- WHAT THIS TASK INVOLVES: Word for word, return the lines below from the first through the line that has "unsupported constructs never", dropping the pictures.

Data extracted from a collection:
....
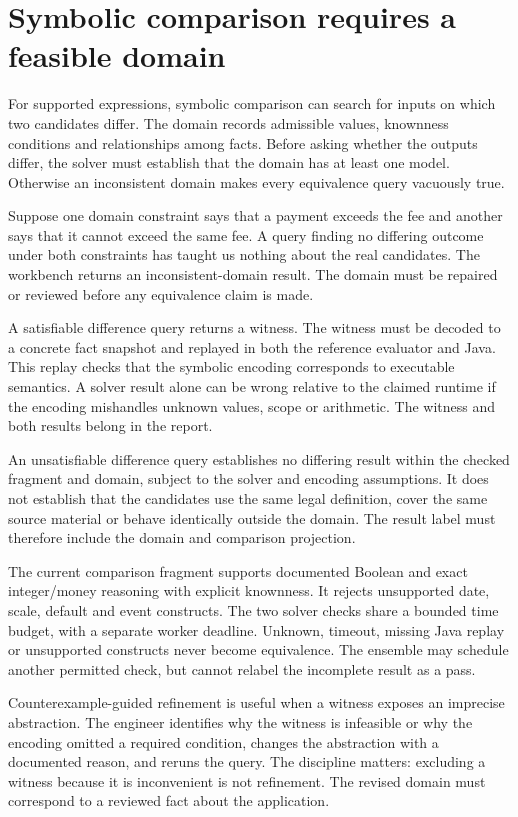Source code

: \documentclass[12pt,a4paper,oneside,openany]{book}
\begin{document}
\section{Symbolic comparison requires a feasible domain}

For supported expressions, symbolic comparison can search for inputs on which two
candidates differ. The domain records admissible values, knownness conditions and
relationships among facts. Before asking whether the outputs differ, the solver
must establish that the domain has at least one model. Otherwise an inconsistent
domain makes every equivalence query vacuously true.

Suppose one domain constraint says that a payment exceeds the fee and another
says that it cannot exceed the same fee. A query finding no differing outcome
under both constraints has taught us nothing about the real candidates. The
workbench returns an inconsistent-domain result. The domain must be repaired or
reviewed before any equivalence claim is made.

A satisfiable difference query returns a witness. The witness must be decoded to
a concrete fact snapshot and replayed in both the reference evaluator and Java.
This replay checks that the symbolic encoding corresponds to executable semantics.
A solver result alone can be wrong relative to the claimed runtime if the
encoding mishandles unknown values, scope or arithmetic. The witness and both
results belong in the report.

An unsatisfiable difference query establishes no differing result within the
checked fragment and domain, subject to the solver and encoding assumptions. It
does not establish that the candidates use the same legal definition, cover the
same source material or behave identically outside the domain. The result label
must therefore include the domain and comparison projection.

The current comparison fragment supports documented Boolean and exact
integer/money reasoning with explicit knownness. It rejects unsupported date,
scale, default and event constructs. The two solver checks share a bounded time
budget, with a separate worker deadline. Unknown, timeout, missing Java replay or
unsupported constructs never become equivalence. The ensemble may schedule
another permitted check, but cannot relabel the incomplete result as a pass.

Counterexample-guided refinement is useful when a witness exposes an imprecise
abstraction. The engineer identifies why the witness is infeasible or why the
encoding omitted a required condition, changes the abstraction with a documented
reason, and reruns the query. The discipline matters: excluding a witness because
it is inconvenient is not refinement. The revised domain must correspond to a
reviewed fact about the application.
\end{document}
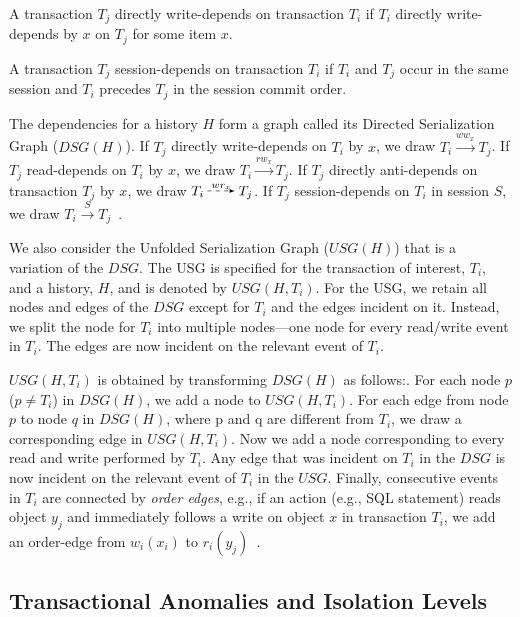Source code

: \begin{definition}
A transaction $T_j$ directly write-depends on transaction $T_i$ if
$T_i$ directly write-depends by $x$ on $T_j$ for some item $x$.
\end{definition}

\begin{definition}
\label{def:sd1}
A transaction $T_j$ session-depends on transaction $T_i$ if $T_i$ and
$T_j$ occur in the same session and $T_i$ precedes $T_j$ in the
session commit order.
\end{definition}

The dependencies for a history $H$ form a graph called its Directed
Serialization Graph ($DSG(H)$). If $T_j$ directly write-depends on
$T_i$ by $x$, we draw $T_i\overset{ww_x}\longrightarrow T_j$. If $T_j$
read-depends on $T_i$ by $x$, we draw
$T_i \overset{rw_x}\longrightarrow T_j$. If $T_j$ directly
anti-depends on transaction $T_j$ by $x$, we draw
$T_i \overset{wr_x}\DashedArrow T_j$. If $T_j$ session-depends on
$T_i$ in session $S$, we draw $T_i \overset{S}\longrightarrow
T_j$~\cite[Definition 8]{adya}.

We also consider the Unfolded Serialization Graph ($USG(H)$) that is a
variation of the $DSG$. The USG is speciﬁed for the transaction of
interest, $T_i$, and a history, $H$, and is denoted by $USG(H,
T_i)$. For the USG, we retain all nodes and edges of the $DSG$ except
for $T_i$ and the edges incident on it. Instead, we split the node for
$T_i$ into multiple nodes---one node for every read/write event in
$T_i$. The edges are now incident on the relevant event of $T_i$.

$USG(H, T_i)$ is obtained by transforming $DSG(H)$ as follows:.  For
each node $p$ ($p \neq T_i$) in $DSG(H)$, we add a node to
$USG(H,T_i)$. For each edge from node $p$ to node $q$ in $DSG(H)$,
where p and q are different from $T_i$, we draw a corresponding edge
in $USG(H,T_i)$. Now we add a node corresponding to every read and
write performed by $T_i$. Any edge that was incident on $T_i$ in the
$DSG$ is now incident on the relevant event of $T_i$ in the
$USG$. Finally, consecutive events in $T_i$ are connected
by \textit{order edges}, e.g., if an action (e.g., SQL statement)
reads object $y_j$ and immediately follows a write on object $x$ in
transaction $T_i$, we add an order-edge from $w_i(x_i)$ to
$r_i(y_j)$~\cite[Section 4.2.1]{adya}.

\subsection{Transactional Anomalies and Isolation Levels}


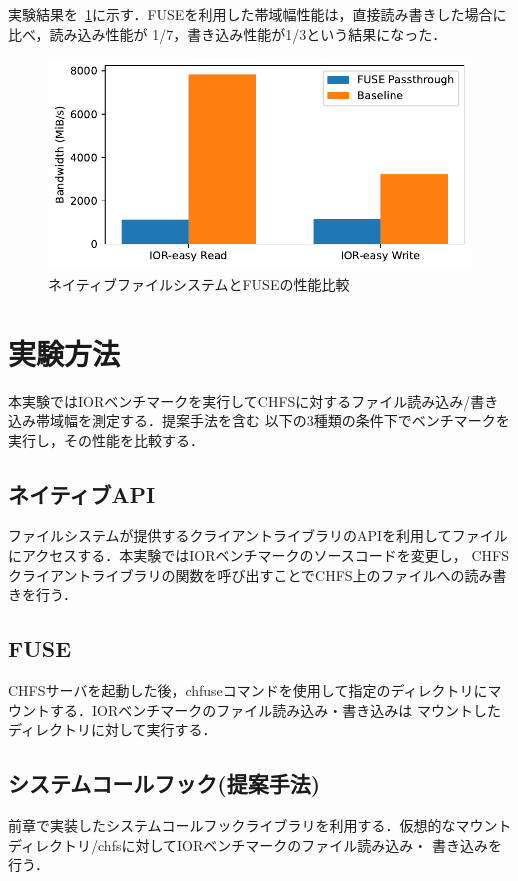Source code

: \documentclass[a4paper，11pt]{jreport}
\begin{document}
実験結果を\figurename~\ref{fig:FUSE Performance}に示す．FUSEを利用した帯域幅性能は，直接読み書きした場合に比べ，読み込み性能が
1/7，書き込み性能が1/3という結果になった．

\newpage

\begin{figure}[h]
	\begin{minipage}[b]{1\columnwidth}
		\centering
		\includegraphics[width=0.9\linewidth]{./figure/fuse_overhead.ssd.pdf}
		\caption{ネイティブファイルシステムとFUSEの性能比較}
		\label{fig:FUSE Performance}
	\end{minipage}
\end{figure}
\section{実験方法}
本実験ではIORベンチマークを実行してCHFSに対するファイル読み込み/書き込み帯域幅を測定する．提案手法を含む
以下の3種類の条件下でベンチマークを実行し，その性能を比較する．

\subsection{ネイティブAPI}
ファイルシステムが提供するクライアントライブラリのAPIを利用してファイルにアクセスする．本実験ではIORベンチマークのソースコードを変更し，
CHFSクライアントライブラリの関数を呼び出すことでCHFS上のファイルへの読み書きを行う．
\subsection{FUSE}
CHFSサーバを起動した後，chfuseコマンドを使用して指定のディレクトリにマウントする．IORベンチマークのファイル読み込み・書き込みは
マウントしたディレクトリに対して実行する．
\subsection{システムコールフック(提案手法)}
前章で実装したシステムコールフックライブラリを利用する．仮想的なマウントディレクトリ/chfsに対してIORベンチマークのファイル読み込み・
書き込みを行う．
\end{document}
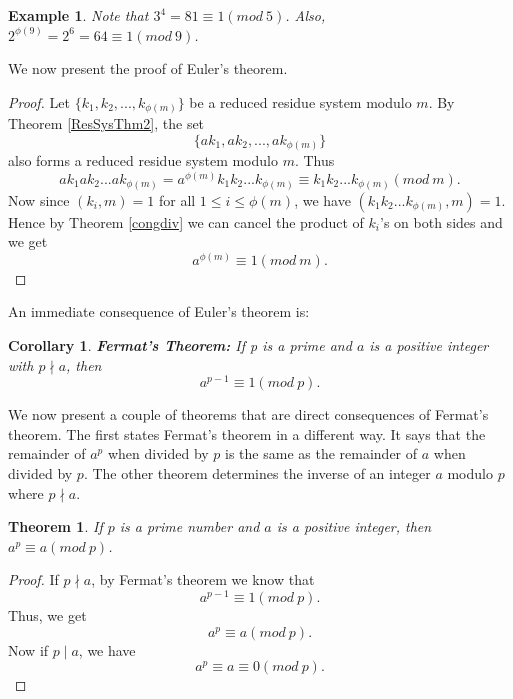\documentclass[12pt,letterpaper]{book}
\newtheorem{theorem}{Theorem}
\newtheorem{cor}{Corollary}
\newtheorem{example}{Example}
\begin{document}
\begin{example}
Note that $3^4=81 \equiv 1(mod \ 5)$. Also,
$2^{\phi(9)}=2^6=64\equiv 1(mod \ 9)$.
\end{example}

We now present the proof of Euler's theorem.

\begin{proof}
Let $\{k_1,k_2,...,k_{\phi(m)}\}$ be a reduced residue system modulo
$m$. By Theorem \ref{ResSysThm2}, the set
\begin{equation*}
\{ak_1,ak_2,...,ak_{\phi(m)}\}
\end{equation*}
also forms a reduced residue system modulo $m$. Thus
\begin{equation*}
ak_1ak_2...ak_{\phi(m)}=a^{\phi(m)}k_1k_2...k_{\phi(m)}\equiv
k_1k_2...k_{\phi(m)}(mod \ m).
\end{equation*}
Now since $(k_i,m)=1$ for all $1\leq i\leq \phi(m)$, we have
$(k_1k_2...k_{\phi(m)},m)=1$.  Hence by Theorem \ref{congdiv} we can cancel the
product of $k_i$'s on both sides and we get
\begin{equation*}
a^{\phi(m)}\equiv 1(mod \ m).
\end{equation*}
\end{proof}

An immediate consequence of Euler's theorem is: 
\begin{cor}\textbf{Fermat's Theorem:}
If p is a prime and $a$ is a positive integer with $p\nmid a$, then
\begin{equation*}
a^{p-1}\equiv 1(mod\ p).
\end{equation*}
\end{cor}


We now present a couple of theorems that are direct consequences of
Fermat's theorem.  The first states Fermat's theorem in a different
way.  It says that the remainder of $a^{p}$ when divided by $p$ is
the same as the remainder of $a$ when divided by $p$. The other
theorem determines the inverse of an integer $a$ modulo $p$ where
$p\nmid a$.

\begin{theorem}
If $p$ is a prime number and $a$ is a positive integer, then\\
$a^p\equiv a(mod \ p)$.
\end{theorem}

\begin{proof}
If $p\nmid a$, by Fermat's theorem we know that
\begin{equation*}
a^{p-1}\equiv 1(mod \ p).
\end{equation*}
Thus, we get
\begin{equation*}
a^{p}\equiv a(mod \ p).
\end{equation*}
Now if $p\mid a$, we have
\begin{equation*}
a^p\equiv a\equiv 0 (mod \ p).
\end{equation*}
\end{proof}
\end{document}
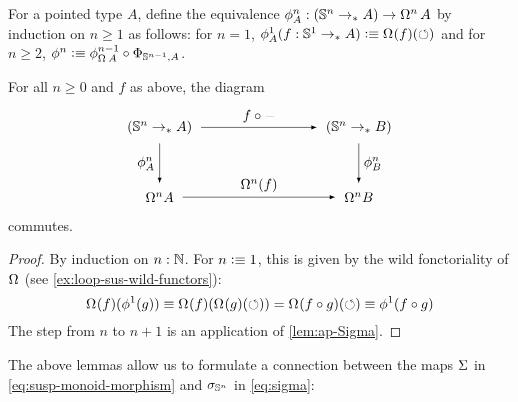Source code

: \documentclass[english,a4]{article}
\newcommand{\ptdto}{\to_\ast}%
\begin{document}
For a pointed type $A$, define the equivalence $\phi_A^n: (\Sn n \ptdto A) \to
\loopspace n A$ by induction on $n\geq 1$ as follows: for $n=1$,
$\phi_A^1(f:\Sc \ptdto A) \defequi \loopspace\null (f)(\Sloop)$ and for $n\geq
2$, $\phi^n \defequi \phi_{\loopspace\null A}^{n-1} \circ \Phi_{\Sn {n-1},A}$.
\begin{corollary}\label{lem:iterated-ap-Sigma}
    For all $n \geq 0$ and $f$ as above, the diagram
    \begin{equation}
    \begin{tikzpicture}[x=5cm,y=-1.75cm,baseline=(current bounding box.center)]
    \tikzset{arrow/.style={shorten >=0.1cm,shorten <=.1cm,-latex}}
    \node (A) at (0,0) {$(\Sn n \to_* A)$}; 
    \node (D) at (1,0) {$(\Sn n \to_* B)$}; 
    \node (B) at (0,1) {$\Omega^n A$}; 
    \node (C) at (1,1) {$\Omega^n B$}; 
    
    \draw[arrow] (A) to node [above] {$f \circ \blank$} (D);
    \draw[arrow] (A) to node [left] {$\phi_A^n$} (B);
    \draw[arrow] (B) to node [above] {$\Omega^n(f)$} (C);
    \draw[arrow] (D) to node [right] {$\phi_B^n$} (C);
    \end{tikzpicture}
    \end{equation}
    commutes.
\end{corollary}
\begin{proof}
  By induction on $n:\mathbb{N}$. For $n\vcentcolon\equiv 1$, this is given by the wild fonctoriality of
  $\loopspace\null$ (see \cref{ex:loop-sus-wild-functors}):
  \begin{displaymath}
    \loopspace \null (f) (\phi^1 (g)) \jdeq \loopspace\null(f)(\loopspace\null(g)(\Sloop))
    =\loopspace\null(f\circ g)(\Sloop) \jdeq \phi^1(f\circ g)
  \end{displaymath}
  The step from $n$ to $n+1$ is an application of \cref{lem:ap-Sigma}.
\end{proof}


The above lemmas allow us to formulate a connection between the maps $\operatorname{\Sigma}$ in
\eqref{eq:susp-monoid-morphism} and $\sigma_{{\mathbb S^{n}}}$ in \eqref{eq:sigma}:
\end{document}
....
- WORKED SOLUTION:
Source code

: \documentclass[12pt,a4paper,oneside,openany]{book}
\begin{document}
\section{Symbolic comparison requires a feasible domain}

For supported expressions, symbolic comparison can search for inputs on which two
candidates differ. The domain records admissible values, knownness conditions and
relationships among facts. Before asking whether the outputs differ, the solver
must establish that the domain has at least one model. Otherwise an inconsistent
domain makes every equivalence query vacuously true.

Suppose one domain constraint says that a payment exceeds the fee and another
says that it cannot exceed the same fee. A query finding no differing outcome
under both constraints has taught us nothing about the real candidates. The
workbench returns an inconsistent-domain result. The domain must be repaired or
reviewed before any equivalence claim is made.

A satisfiable difference query returns a witness. The witness must be decoded to
a concrete fact snapshot and replayed in both the reference evaluator and Java.
This replay checks that the symbolic encoding corresponds to executable semantics.
A solver result alone can be wrong relative to the claimed runtime if the
encoding mishandles unknown values, scope or arithmetic. The witness and both
results belong in the report.

An unsatisfiable difference query establishes no differing result within the
checked fragment and domain, subject to the solver and encoding assumptions. It
does not establish that the candidates use the same legal definition, cover the
same source material or behave identically outside the domain. The result label
must therefore include the domain and comparison projection.

The current comparison fragment supports documented Boolean and exact
integer/money reasoning with explicit knownness. It rejects unsupported date,
scale, default and event constructs. The two solver checks share a bounded time
budget, with a separate worker deadline. Unknown, timeout, missing Java replay or
unsupported constructs never become equivalence. The ensemble may schedule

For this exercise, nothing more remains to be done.